Toyota
Toyota livid over confidential document aired on CNN
On March 1, CNN's evening news magazine Anderson Cooper 360 reported that a document it had obtained showed engineers from Toyota Motor Corporation had discovered an electronics problem that caused sudden unintended acceleration in a preproduction Lexus.
The 2006 document—labeled "confidential"—was never turned over to government investigators at the National Highway Transportation Safety Administration. NHTSA later investigated accelerator problems in Toyota vehicles and concluded—as Toyota had—that the causes were not electronic, but rather sticky gas pedals, bad floor mats, and driver error.
Three automotive experts cited in the broadcast (and also quoted in a CNN investigative article) agreed that the document raised serious questions about Toyota's explanation, and should have been turned over to the government.
Michael Pecht, a mechanical engineering professor at the University of Maryland, told the network: "This looks like an example of electronics causing a car to suddenly accelerate."

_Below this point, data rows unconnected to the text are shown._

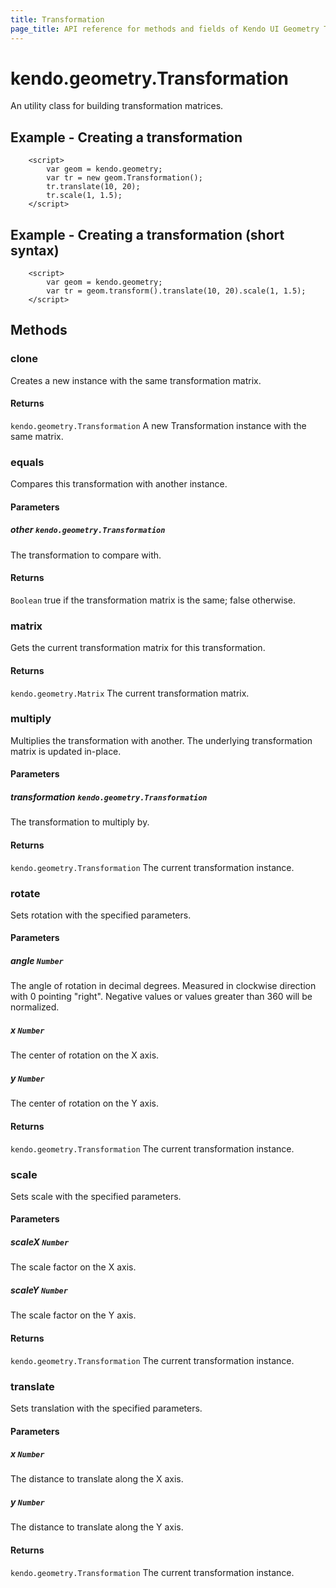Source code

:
```yaml
---
title: Transformation
page_title: API reference for methods and fields of Kendo UI Geometry Transformation
---
```


# kendo.geometry.Transformation

An utility class for building transformation matrices.

## Example - Creating a transformation
        <script>
            var geom = kendo.geometry;
            var tr = new geom.Transformation();
            tr.translate(10, 20);
            tr.scale(1, 1.5);
        </script>

## Example - Creating a transformation (short syntax)
        <script>
            var geom = kendo.geometry;
            var tr = geom.transform().translate(10, 20).scale(1, 1.5);
        </script>

## Methods

### clone

Creates a new instance with the same transformation matrix.

#### Returns

`kendo.geometry.Transformation` A new Transformation instance with the same matrix.


### equals

Compares this transformation with another instance.

#### Parameters

##### other `kendo.geometry.Transformation`

The transformation to compare with.

#### Returns

`Boolean` true if the transformation matrix is the same; false otherwise.


### matrix

Gets the current transformation matrix for this transformation.

#### Returns

`kendo.geometry.Matrix` The current transformation matrix.


### multiply

Multiplies the transformation with another.
The underlying transformation matrix is updated in-place.

#### Parameters

##### transformation `kendo.geometry.Transformation`

The transformation to multiply by.

#### Returns

`kendo.geometry.Transformation` The current transformation instance.


### rotate

Sets rotation with the specified parameters.

#### Parameters

##### angle `Number`

The angle of rotation in decimal degrees.
Measured in clockwise direction with 0 pointing "right".
Negative values or values greater than 360 will be normalized.

##### x `Number`

The center of rotation on the X axis.

##### y `Number`

The center of rotation on the Y axis.

#### Returns

`kendo.geometry.Transformation` The current transformation instance.


### scale

Sets scale with the specified parameters.

#### Parameters

##### scaleX `Number`

The scale factor on the X axis.

##### scaleY `Number`

The scale factor on the Y axis.

#### Returns

`kendo.geometry.Transformation` The current transformation instance.


### translate

Sets translation with the specified parameters.

#### Parameters

##### x `Number`

The distance to translate along the X axis.

##### y `Number`

The distance to translate along the Y axis.

#### Returns

`kendo.geometry.Transformation` The current transformation instance.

In an angry response posted on its website, Toyota rebuked CNN for "irresponsibly" airing a "grossly inaccurate" story. "Exhaustive investigations undertaken by some of the most respected engineers and scientific institutions in America—including NASA, NHTSA and the National Academy of Sciences—have thoroughly debunked this worn-out fabrication," the automaker said.
The company pointed to what it deemed two major flaws in CNN's report. First, it took issue with the English translation of the document from the original Japanese. It focused in particular on the rendering of "sudden unintended acceleration." It should really be "starts out on its own," Toyota argued.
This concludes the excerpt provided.